### YOUR ASSIGNMENT
In the entries below, find every line with the string "case" and copy it.

+++

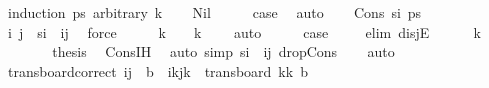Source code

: \begin{isabellebody}
%
\isadelimproof
%
\endisadelimproof
%
\isatagproof
{}\isamarkupfalse%
\ {\isacharparenleft}{\kern0pt}induction\ ps\ arbitrary{\isacharcolon}{\kern0pt}\ k{\isacharparenright}{\kern0pt}\isanewline
\ \ \isamarkupfalse%
\ Nil\isanewline
\ \ \isamarkupfalse%
\ \isamarkupfalse%
\ {\isacharquery}{\kern0pt}case\ \isamarkupfalse%
\ auto\isanewline
{}\isamarkupfalse%
\isanewline
\ \ \isamarkupfalse%
\ {\isacharparenleft}{\kern0pt}Cons\ s\isactrlsub i\ ps{\isacharparenright}{\kern0pt}\isanewline
\ \ \isamarkupfalse%
\ \isamarkupfalse%
\ i\ j\ \ {\isachardoublequoteopen}s\isactrlsub i\ {\isacharequal}{\kern0pt}\ {\isacharparenleft}{\kern0pt}i{\isacharcomma}{\kern0pt}j{\isacharparenright}{\kern0pt}{\isachardoublequoteclose}\ \isamarkupfalse%
\ force\isanewline
\ \ \isamarkupfalse%
\ \isamarkupfalse%
\ {\isachardoublequoteopen}k\ {\isacharequal}{\kern0pt}\ {}\ {\isasymor}\ k\ {\isachargreater}{\kern0pt}\ {}{\isachardoublequoteclose}\ \isamarkupfalse%
\ auto\isanewline
\ \ \isamarkupfalse%
\ \isamarkupfalse%
\ {\isacharquery}{\kern0pt}case\ \isanewline
\ \ \isamarkupfalse%
\ {\isacharparenleft}{\kern0pt}elim\ disjE{\isacharparenright}{\kern0pt}\isanewline
\ \ \ \ \isamarkupfalse%
\ {\isachardoublequoteopen}k\ {\isachargreater}{\kern0pt}\ {}{\isachardoublequoteclose}\isanewline
\ \ \ \ \isamarkupfalse%
\ \isamarkupfalse%
\ {\isacharquery}{\kern0pt}thesis\ \isamarkupfalse%
\ Cons{\isachardot}{\kern0pt}IH\ \isamarkupfalse%
\ {\isacharparenleft}{\kern0pt}auto\ simp{\isacharcolon}{\kern0pt}\ {\isacartoucheopen}s\isactrlsub i\ {\isacharequal}{\kern0pt}\ {\isacharparenleft}{\kern0pt}i{\isacharcomma}{\kern0pt}j{\isacharparenright}{\kern0pt}{\isacartoucheclose}\ drop{\isacharunderscore}{\kern0pt}Cons{\isacharprime}{\kern0pt}{\isacharparenright}{\kern0pt}\isanewline
\ \ \isamarkupfalse%
\ auto\isanewline
{}\isamarkupfalse%
%
\endisatagproof
{\isafoldproof}%
%
\isadelimproof
\isanewline
%
\endisadelimproof
\isanewline
{}\isamarkupfalse%
\ trans{\isacharunderscore}{\kern0pt}board{\isacharunderscore}{\kern0pt}correct{\isacharcolon}{\kern0pt}\ {\isachardoublequoteopen}{\isacharparenleft}{\kern0pt}i{\isacharcomma}{\kern0pt}j{\isacharparenright}{\kern0pt}\ {\isasymin}\ b\ {\isasymlongleftrightarrow}\ {\isacharparenleft}{\kern0pt}i{\isacharplus}{\kern0pt}kj{\isacharplus}{\kern0pt}k\ {\isasymin}\ trans{\isacharunderscore}{\kern0pt}board\ {\isacharparenleft}{\kern0pt}kk\ b{\isachardoublequoteclose}\isanewline

\end{isabellebody}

+++

### RESULT
\ {\isacharquery}{\kern0pt}case\ \isamarkupfalse%
\ {\isacharquery}{\kern0pt}case\ \isanewline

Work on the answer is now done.